**WHAT THE TASK REQUIRES**.
From top to bottom, return the records that follow exactly.

BEGIN INFORMATION GIVEN

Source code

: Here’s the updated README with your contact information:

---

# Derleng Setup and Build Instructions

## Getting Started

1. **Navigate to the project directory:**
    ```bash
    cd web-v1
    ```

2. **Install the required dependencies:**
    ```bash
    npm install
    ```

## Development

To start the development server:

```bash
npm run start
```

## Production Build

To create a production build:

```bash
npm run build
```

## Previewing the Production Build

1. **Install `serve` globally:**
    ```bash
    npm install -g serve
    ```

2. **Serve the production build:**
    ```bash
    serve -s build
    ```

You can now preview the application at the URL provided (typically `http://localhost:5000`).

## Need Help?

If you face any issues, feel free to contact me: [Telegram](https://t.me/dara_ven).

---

END INFORMATION GIVEN

**FINAL ANSWER**.
Source code

: Here’s the updated README with your contact information:

---

# Derleng Setup and Build Instructions

## Getting Started

1. **Navigate to the project directory:**
    ```bash
    cd web-v1
    ```

2. **Install the required dependencies:**
    ```bash
    npm install
    ```

## Development

To start the development server:

```bash
npm run start
```

## Production Build

To create a production build:

```bash
npm run build
```

## Previewing the Production Build

1. **Install `serve` globally:**
    ```bash
    npm install -g serve
    ```

2. **Serve the production build:**
    ```bash
    serve -s build
    ```

You can now preview the application at the URL provided (typically `http://localhost:5000`).

## Need Help?

If you face any issues, feel free to contact me: [Telegram](https://t.me/dara_ven).

---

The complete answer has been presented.